When the solar project was first considered in the spring of 2019, the church had only just installed  large walk-in coolers in the church basement for their food pantry. On top of the unexpected increase in electricity needed for refrigeration, the church had no idea when pursuing solar that an impending pandemic would make the church’s energy intensive food pantry and meals program more essential ministries than ever before. It was a blessing to have the walk-in coolers in the basement and the panels on the roof to power them. God provides! “I see the success of this project as evidence we can nourish our community’s stomachs and spirits, while also doing our part in the global human struggle against climate change, and saving some money too.”

Walter Edstrom in a tan suit smiling at the camera.

And Now for Something Completely Different

Looking back on his experience with QVS and the impact it’s had on his life, Walter reflects on the ways QVS gave him the space and support to explore who he is, his spirituality, and find his vocational path forward: 

“Because I started QVS right after college in a new city with a new job, new everything, it was a really helpful launchpad for me both professionally and spiritually- something to provide scaffolding as I enter this new phase of life.
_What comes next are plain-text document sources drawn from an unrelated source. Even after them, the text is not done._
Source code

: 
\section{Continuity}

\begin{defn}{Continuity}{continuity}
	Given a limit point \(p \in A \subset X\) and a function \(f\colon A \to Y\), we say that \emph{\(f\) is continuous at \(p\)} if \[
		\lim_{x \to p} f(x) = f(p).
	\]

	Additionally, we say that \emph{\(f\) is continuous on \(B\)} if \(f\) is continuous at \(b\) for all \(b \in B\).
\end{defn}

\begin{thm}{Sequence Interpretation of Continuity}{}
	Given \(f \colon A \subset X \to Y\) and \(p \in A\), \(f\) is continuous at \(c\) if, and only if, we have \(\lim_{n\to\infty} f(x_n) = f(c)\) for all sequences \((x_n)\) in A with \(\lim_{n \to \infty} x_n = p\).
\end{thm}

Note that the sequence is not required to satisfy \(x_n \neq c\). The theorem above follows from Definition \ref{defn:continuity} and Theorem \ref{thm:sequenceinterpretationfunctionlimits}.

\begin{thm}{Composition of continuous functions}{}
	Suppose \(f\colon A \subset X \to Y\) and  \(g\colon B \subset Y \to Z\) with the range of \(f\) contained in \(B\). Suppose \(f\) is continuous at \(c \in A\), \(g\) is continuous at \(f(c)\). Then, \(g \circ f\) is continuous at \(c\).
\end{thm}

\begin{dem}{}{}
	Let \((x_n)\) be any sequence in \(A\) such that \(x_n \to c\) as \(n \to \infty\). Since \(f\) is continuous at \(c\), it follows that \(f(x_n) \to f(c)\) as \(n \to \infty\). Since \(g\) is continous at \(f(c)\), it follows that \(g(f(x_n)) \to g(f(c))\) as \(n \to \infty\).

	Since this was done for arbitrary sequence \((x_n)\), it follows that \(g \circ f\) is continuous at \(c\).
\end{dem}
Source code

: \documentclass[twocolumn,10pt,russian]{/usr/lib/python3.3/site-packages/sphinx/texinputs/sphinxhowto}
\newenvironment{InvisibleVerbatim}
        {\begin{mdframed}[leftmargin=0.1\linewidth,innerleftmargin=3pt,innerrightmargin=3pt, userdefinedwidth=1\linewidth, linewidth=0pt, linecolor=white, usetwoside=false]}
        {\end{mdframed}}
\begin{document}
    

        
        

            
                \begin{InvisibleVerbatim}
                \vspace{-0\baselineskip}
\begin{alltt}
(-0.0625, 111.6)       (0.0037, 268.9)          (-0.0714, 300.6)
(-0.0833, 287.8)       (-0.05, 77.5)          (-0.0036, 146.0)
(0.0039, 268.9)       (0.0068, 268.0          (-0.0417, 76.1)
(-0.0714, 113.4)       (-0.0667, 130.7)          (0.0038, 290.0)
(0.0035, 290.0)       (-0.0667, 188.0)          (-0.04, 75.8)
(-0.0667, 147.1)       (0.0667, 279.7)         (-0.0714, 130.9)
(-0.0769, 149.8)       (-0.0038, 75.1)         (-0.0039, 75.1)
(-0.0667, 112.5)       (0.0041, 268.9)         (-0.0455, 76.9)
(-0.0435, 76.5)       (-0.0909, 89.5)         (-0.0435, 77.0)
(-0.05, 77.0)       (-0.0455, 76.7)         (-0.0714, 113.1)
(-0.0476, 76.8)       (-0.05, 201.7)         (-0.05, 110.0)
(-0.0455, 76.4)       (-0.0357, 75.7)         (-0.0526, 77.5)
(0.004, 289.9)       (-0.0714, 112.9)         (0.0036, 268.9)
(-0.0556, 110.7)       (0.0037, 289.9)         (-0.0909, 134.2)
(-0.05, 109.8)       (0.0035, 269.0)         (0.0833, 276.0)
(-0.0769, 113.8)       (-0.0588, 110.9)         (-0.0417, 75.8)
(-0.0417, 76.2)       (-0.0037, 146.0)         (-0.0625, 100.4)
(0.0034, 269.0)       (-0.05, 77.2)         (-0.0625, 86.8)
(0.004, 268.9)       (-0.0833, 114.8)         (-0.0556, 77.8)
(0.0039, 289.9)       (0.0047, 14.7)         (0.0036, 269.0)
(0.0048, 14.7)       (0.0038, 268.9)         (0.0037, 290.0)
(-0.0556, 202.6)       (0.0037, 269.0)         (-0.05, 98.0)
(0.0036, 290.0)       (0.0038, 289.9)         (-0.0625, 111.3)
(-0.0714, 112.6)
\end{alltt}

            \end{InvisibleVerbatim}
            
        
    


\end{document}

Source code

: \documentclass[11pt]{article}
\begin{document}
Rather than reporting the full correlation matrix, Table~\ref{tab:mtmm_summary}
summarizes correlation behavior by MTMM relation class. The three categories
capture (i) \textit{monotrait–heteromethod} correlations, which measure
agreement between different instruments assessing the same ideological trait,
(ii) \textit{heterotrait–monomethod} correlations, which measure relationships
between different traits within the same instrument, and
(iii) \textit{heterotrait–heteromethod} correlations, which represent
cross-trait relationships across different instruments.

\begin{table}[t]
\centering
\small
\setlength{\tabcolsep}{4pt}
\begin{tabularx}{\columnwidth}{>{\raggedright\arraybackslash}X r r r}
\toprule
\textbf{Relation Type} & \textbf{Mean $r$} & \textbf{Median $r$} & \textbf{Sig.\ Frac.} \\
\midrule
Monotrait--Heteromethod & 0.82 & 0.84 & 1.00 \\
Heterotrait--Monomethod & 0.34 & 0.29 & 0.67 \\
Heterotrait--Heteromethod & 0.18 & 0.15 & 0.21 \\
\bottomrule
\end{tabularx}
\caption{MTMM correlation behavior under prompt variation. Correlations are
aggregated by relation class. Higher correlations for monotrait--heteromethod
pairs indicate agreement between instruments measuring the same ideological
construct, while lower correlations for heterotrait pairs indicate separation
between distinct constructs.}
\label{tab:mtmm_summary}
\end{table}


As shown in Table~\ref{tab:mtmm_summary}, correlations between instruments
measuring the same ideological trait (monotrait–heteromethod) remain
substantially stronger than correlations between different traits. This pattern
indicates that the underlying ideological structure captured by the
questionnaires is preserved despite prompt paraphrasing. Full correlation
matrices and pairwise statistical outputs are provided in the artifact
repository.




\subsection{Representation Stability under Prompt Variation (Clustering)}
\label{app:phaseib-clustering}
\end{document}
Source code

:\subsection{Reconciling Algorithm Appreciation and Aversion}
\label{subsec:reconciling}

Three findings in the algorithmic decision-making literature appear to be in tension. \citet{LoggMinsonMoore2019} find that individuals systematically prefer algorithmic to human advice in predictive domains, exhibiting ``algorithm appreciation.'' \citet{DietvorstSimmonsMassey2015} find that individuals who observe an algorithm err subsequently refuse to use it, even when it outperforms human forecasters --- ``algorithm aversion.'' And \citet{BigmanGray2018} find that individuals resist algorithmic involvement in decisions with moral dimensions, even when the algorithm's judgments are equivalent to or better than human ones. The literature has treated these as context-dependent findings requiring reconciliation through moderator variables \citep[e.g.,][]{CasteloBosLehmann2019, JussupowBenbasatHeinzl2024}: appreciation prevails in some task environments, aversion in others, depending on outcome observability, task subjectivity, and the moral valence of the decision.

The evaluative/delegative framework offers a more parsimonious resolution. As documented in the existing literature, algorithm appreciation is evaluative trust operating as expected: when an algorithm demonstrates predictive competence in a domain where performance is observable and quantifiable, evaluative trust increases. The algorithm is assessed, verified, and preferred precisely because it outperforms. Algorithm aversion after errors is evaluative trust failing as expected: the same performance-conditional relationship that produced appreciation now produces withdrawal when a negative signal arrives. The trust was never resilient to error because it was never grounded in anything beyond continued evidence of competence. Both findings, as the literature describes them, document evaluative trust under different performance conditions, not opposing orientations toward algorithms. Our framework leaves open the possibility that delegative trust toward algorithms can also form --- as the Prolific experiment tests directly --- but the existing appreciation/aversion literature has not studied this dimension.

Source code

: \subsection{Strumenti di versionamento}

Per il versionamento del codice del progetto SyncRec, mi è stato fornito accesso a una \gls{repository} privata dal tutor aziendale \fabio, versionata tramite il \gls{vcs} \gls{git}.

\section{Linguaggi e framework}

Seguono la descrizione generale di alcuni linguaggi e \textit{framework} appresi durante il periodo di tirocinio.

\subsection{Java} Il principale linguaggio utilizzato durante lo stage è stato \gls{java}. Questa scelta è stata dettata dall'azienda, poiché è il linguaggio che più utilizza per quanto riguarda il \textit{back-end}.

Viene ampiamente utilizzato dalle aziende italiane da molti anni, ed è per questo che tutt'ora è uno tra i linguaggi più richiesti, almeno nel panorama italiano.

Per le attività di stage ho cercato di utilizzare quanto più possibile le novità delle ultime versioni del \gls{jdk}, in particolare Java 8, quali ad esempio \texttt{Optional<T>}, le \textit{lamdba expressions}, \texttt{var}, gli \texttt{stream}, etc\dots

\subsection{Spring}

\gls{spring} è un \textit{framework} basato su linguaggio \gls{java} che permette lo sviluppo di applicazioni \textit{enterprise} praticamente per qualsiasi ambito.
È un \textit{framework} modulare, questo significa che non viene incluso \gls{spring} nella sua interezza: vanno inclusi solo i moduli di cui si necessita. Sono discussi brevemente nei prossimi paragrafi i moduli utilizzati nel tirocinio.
I don’t go to Quaker worship anymore, and I don’t work in the same industry as my site placement anymore; but it provided me the space and structure I needed to find what I was looking for, that if I had just showed up in a new city and started grinding away at a job that didn’t have any of that structure, I would have floundered and wouldn’t have been able to discern what was important to me in my immediate post-collegiate life. My head would have been spinning around on my shoulders even more than it already was.”

So, where is Walter now?

Walter and Kayla got married in 2021 and are expecting a baby at the end of this summer. Kayla now pastors for a church in Dover and Walter has been with his current company for a year and a half. “Working in renewable energy at SYSO  allows me to make a base level contribution to  society rather than being a parasite on it, while helping to transform our energy system into something more sustainable. That’s a value that is really important to me.”